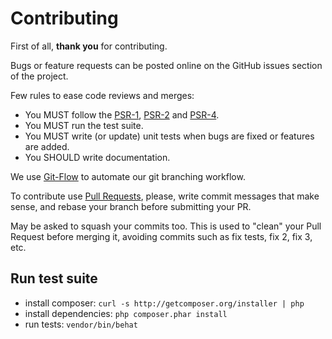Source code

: Contributing
============

First of all, **thank you** for contributing.

Bugs or feature requests can be posted online on the GitHub issues section of the project.

Few rules to ease code reviews and merges:

- You MUST follow the [PSR-1](http://www.php-fig.org/psr/psr-1/), [PSR-2](http://www.php-fig.org/psr/psr-2/) and [PSR-4](http://www.php-fig.org/psr/psr-4/).
- You MUST run the test suite.
- You MUST write (or update) unit tests when bugs are fixed or features are added.
- You SHOULD write documentation.

We use [Git-Flow](http://jeffkreeftmeijer.com/2010/why-arent-you-using-git-flow/) to automate our git branching workflow.

To contribute use [Pull Requests](https://help.github.com/articles/using-pull-requests), please, write commit messages that make sense, and rebase your branch before submitting your PR.

May be asked to squash your commits too. This is used to "clean" your Pull Request before merging it, avoiding commits such as fix tests, fix 2, fix 3, etc.

Run test suite
------------

* install composer: `curl -s http://getcomposer.org/installer | php`
* install dependencies: `php composer.phar install`
* run tests: `vendor/bin/behat`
┄┄┄┄┄┄
__TASK GOAL__.
Give again exactly, and only, the lines above starting at the one with "- You MUST follow" and ending at the one with "- You MUST write".

__OUTPUT BELOW__.
- You MUST follow the [PSR-1](http://www.php-fig.org/psr/psr-1/), [PSR-2](http://www.php-fig.org/psr/psr-2/) and [PSR-4](http://www.php-fig.org/psr/psr-4/).
- You MUST run the test suite.
- You MUST write (or update) unit tests when bugs are fixed or features are added.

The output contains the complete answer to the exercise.